En este mismo momento se hacen sentir con crueldad las primeras y brutales consecuencias para la clase trabajadora, resultado de la crisis económica que se venía gestando desde hace mucho tiempo y que la pandemia agudizó. Se calcula ya más de un millón de personas sin empleo, cientos de miles sin su fuente de trabajo por cuenta propia, micro emprendedores sin recursos.

Esta crisis sanitaria, económica, ambiental y social no nos afecta a todas y todos de la misma manera. Golpea con salvaje violencia a quienes justamente creamos la riqueza social, mientras ellas y ellos quienes desde sus privilegios y herencias viven de la explotación, siguen mayormente con protección de toda índole.

La imposibilidad de atención oportuna y digna se debe fundamentalmente al largo proceso de desmantelamiento de la salud pública que ha sido planificado y ejecutado desde los sucesivos gobiernos, para reforzar el carácter de negocio lucrativo que le han dado a la salud, como a la educación, la previsión, la vivienda, etc. Lo de ellos y ellas no va por el lado de la protección de la vida y la salud de las mayorías.

Los efectos de las crisis económicas se deben al modelo rentista, improductivo, parasitario y orientado a satisfacer las necesidades de consumo de materias primas de las potencias imperialistas. Un modelo de desprotección para la clase trabajadora y de desolidarización de la política previsional, donde de nuestro propio trabajo tenemos que ahorrar para seguro de cesantía y jubilación, abandonando el Estado la obligación de asegurar una verdadera seguridad social a cargo de los impuestos de la clase explotadora.

Es el empresariado y el Estado (este último dirigido desde hace décadas por serviles funcionarios del capitalismo), quienes están al origen de la actual situación, por acción y por omisión, por sus supuestos actos planificados y conscientes. Son ellos quienes deben pagar por la crisis que provocan.

Exigimos una protección y seguridad social para todos y todas las trabajadoras. Exigimos el aseguramiento de un ingreso familiar solidario acorde al costo de la vida y que no salga de nuestros ahorros de los fondos de cesantía. Exigimos el cese del cobro de cuentas de servicios básicos. Exigimos protección a la maternidad y los derechos de las y los niños.

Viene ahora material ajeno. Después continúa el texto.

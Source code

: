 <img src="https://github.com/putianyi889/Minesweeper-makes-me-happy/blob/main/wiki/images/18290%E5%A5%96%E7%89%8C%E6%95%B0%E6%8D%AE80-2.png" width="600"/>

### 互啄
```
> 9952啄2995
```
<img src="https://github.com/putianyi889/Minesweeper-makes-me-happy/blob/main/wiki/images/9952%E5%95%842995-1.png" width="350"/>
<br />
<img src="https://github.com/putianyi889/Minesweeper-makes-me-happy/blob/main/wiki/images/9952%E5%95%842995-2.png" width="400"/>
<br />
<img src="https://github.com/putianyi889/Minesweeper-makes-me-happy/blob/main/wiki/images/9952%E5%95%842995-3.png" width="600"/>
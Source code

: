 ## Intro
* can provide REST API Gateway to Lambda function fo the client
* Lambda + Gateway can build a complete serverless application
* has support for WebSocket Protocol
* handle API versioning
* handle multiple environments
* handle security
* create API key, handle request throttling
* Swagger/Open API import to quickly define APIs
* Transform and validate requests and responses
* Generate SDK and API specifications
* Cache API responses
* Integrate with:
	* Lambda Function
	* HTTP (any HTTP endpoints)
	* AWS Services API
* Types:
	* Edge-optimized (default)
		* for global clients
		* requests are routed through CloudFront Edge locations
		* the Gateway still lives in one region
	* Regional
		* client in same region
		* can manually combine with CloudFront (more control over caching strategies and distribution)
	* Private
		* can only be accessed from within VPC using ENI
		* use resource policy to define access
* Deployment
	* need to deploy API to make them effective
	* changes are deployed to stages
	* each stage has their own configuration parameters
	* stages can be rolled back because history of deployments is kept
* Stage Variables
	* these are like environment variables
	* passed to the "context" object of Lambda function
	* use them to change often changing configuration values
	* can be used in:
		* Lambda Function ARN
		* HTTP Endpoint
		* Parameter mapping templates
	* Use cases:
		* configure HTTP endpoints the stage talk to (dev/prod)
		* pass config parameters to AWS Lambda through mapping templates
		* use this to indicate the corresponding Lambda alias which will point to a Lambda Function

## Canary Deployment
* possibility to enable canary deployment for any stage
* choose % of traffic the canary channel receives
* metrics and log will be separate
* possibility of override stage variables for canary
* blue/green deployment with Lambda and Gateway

Exigimos el derecho al pan, el trabajo, la salud y el techo.

Debemos juntar nuestras fuerzas para que se transformen en un caudal que pueda barrer con el abuso y que fertilice el campo que construirá una nueva sociedad, libre de explotación, opresión y de clases sociales.

Por esto y mucho más, porque hay miles de razones para protestar y exigir.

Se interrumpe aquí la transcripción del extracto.